**What the task asks**
The lines to reproduce from the material below are those from the one containing "GPO \) ，以滑鼠右鍵 \- 按一下它，然後按一下 [**編輯**]。" through the one containing "fs1.fabrikam.com \) ，按一下 [**新增**]，然後按一下 [**關閉**]。", both included; write them out exactly and add nothing.

Material provided below:

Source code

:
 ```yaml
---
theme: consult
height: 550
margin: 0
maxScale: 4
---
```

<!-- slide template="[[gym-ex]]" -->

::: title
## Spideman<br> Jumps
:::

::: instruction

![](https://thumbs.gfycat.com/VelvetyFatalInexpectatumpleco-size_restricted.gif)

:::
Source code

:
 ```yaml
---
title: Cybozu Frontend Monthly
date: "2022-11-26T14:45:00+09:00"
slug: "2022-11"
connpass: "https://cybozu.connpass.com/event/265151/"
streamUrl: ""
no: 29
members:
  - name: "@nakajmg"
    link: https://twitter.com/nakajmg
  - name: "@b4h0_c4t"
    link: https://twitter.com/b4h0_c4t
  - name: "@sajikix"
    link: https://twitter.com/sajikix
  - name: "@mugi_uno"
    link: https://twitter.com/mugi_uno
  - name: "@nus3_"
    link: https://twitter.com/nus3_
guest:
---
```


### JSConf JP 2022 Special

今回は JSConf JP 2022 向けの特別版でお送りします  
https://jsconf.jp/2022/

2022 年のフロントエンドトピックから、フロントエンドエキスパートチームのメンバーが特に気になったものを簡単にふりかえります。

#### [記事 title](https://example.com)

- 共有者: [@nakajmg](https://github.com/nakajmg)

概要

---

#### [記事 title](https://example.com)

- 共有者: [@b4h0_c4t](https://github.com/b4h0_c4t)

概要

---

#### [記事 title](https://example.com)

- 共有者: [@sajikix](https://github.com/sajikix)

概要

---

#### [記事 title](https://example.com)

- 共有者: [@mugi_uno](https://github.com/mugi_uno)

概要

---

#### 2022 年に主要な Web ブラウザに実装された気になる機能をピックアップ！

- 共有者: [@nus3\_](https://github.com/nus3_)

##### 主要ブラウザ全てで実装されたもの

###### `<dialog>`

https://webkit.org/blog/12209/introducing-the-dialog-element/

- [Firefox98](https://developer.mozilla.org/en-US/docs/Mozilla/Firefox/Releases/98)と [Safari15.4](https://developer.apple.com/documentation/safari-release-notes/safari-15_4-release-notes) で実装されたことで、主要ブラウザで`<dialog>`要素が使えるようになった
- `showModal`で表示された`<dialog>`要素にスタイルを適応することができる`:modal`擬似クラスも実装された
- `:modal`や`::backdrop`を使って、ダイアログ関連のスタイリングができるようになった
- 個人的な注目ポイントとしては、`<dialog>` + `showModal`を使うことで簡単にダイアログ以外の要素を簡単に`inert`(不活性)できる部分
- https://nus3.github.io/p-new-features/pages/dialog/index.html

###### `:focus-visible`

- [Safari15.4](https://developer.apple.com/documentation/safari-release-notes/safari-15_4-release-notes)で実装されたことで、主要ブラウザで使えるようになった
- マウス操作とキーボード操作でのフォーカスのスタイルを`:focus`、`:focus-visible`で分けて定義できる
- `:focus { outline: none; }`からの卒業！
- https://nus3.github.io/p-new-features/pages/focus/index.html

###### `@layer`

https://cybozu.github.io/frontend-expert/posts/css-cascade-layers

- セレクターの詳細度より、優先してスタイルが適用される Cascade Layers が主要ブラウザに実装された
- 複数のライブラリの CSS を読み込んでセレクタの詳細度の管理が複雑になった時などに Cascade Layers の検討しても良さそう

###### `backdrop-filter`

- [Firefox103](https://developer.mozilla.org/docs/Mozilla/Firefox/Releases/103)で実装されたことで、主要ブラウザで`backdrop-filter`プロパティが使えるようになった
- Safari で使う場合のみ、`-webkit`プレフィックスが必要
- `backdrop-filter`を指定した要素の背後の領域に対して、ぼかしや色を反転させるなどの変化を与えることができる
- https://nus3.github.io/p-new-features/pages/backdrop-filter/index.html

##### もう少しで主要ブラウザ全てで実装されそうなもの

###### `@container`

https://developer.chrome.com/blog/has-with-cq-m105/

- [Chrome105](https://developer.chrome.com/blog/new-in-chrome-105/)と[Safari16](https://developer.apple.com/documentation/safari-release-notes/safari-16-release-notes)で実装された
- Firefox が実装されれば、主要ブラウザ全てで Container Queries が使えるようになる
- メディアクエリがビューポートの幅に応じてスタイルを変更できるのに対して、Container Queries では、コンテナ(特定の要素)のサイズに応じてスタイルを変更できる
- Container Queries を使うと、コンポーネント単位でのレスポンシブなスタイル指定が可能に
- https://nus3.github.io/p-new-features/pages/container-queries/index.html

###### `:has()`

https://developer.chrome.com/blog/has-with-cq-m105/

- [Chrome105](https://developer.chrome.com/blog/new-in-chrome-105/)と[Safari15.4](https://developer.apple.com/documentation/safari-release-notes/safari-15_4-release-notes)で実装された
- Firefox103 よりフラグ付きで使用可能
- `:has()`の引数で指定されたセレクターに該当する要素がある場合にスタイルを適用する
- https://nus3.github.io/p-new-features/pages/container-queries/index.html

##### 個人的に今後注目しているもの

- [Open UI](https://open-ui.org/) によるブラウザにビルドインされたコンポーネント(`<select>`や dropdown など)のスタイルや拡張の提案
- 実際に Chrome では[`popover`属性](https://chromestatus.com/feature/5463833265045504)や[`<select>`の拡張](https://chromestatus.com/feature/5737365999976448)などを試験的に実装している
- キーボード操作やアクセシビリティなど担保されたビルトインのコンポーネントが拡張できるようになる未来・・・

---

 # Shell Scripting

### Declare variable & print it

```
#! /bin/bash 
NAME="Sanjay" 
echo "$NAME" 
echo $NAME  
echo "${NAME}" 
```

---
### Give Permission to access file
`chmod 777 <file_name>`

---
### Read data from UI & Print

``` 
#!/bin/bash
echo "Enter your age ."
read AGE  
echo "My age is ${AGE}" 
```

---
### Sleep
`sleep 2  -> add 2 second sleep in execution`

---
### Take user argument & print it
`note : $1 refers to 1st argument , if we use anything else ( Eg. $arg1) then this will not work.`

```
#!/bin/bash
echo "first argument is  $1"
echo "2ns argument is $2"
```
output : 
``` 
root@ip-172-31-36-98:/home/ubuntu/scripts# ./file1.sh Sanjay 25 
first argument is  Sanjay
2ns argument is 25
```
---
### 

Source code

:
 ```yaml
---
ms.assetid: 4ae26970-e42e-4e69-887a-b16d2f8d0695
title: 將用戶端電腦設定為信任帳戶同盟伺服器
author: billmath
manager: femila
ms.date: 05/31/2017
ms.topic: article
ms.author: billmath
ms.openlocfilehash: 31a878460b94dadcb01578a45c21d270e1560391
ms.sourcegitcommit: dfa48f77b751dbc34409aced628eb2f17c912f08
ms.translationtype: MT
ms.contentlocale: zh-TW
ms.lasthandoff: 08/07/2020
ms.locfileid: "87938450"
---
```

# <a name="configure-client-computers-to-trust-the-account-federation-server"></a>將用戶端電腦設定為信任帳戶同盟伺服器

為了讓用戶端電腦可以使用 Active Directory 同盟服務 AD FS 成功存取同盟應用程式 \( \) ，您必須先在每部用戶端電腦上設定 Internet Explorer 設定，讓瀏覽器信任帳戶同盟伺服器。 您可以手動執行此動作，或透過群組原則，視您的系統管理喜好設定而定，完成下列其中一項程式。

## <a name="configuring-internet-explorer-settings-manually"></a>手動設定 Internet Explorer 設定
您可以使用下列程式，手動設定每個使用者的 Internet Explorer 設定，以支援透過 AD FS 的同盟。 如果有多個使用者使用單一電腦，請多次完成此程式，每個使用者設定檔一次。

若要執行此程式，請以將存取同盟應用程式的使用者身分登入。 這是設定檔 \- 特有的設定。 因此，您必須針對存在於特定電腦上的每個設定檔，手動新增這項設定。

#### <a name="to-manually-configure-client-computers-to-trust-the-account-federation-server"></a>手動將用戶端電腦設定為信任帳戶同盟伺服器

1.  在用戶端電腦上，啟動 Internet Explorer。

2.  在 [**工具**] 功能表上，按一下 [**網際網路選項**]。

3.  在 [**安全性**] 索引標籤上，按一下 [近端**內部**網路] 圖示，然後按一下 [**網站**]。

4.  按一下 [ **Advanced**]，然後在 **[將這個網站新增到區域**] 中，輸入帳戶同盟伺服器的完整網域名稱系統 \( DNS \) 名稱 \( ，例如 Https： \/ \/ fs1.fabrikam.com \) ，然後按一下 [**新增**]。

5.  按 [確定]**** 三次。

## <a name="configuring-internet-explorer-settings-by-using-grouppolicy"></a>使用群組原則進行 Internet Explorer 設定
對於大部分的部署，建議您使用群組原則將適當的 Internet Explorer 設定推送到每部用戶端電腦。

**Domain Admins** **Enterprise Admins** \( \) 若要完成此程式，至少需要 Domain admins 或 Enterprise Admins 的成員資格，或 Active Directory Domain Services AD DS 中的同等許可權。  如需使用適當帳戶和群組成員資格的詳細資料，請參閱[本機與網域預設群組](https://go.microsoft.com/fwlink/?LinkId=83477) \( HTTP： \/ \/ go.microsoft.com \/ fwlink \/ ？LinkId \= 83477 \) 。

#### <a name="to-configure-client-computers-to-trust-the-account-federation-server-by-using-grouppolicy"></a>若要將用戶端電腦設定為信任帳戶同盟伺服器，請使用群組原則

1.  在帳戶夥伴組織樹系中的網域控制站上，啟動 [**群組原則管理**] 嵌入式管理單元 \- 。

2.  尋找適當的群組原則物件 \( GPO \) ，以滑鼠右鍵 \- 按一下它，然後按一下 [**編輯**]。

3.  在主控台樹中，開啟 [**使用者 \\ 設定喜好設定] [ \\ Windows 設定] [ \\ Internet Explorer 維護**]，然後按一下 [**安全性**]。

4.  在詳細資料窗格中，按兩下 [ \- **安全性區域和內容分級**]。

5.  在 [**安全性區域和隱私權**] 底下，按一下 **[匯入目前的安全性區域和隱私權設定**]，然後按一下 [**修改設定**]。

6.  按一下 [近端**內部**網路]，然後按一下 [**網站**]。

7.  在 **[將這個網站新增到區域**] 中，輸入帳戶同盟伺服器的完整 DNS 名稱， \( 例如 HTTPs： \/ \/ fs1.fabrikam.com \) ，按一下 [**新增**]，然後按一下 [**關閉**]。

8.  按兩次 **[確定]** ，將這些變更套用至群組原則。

End of Material provided.

**The answer**
2.  尋找適當的群組原則物件 \( GPO \) ，以滑鼠右鍵 \- 按一下它，然後按一下 [**編輯**]。

3.  在主控台樹中，開啟 [**使用者 \\ 設定喜好設定] [ \\ Windows 設定] [ \\ Internet Explorer 維護**]，然後按一下 [**安全性**]。

4.  在詳細資料窗格中，按兩下 [ \- **安全性區域和內容分級**]。

5.  在 [**安全性區域和隱私權**] 底下，按一下 **[匯入目前的安全性區域和隱私權設定**]，然後按一下 [**修改設定**]。

6.  按一下 [近端**內部**網路]，然後按一下 [**網站**]。

7.  在 **[將這個網站新增到區域**] 中，輸入帳戶同盟伺服器的完整 DNS 名稱， \( 例如 HTTPs： \/ \/ fs1.fabrikam.com \) ，按一下 [**新增**]，然後按一下 [**關閉**]。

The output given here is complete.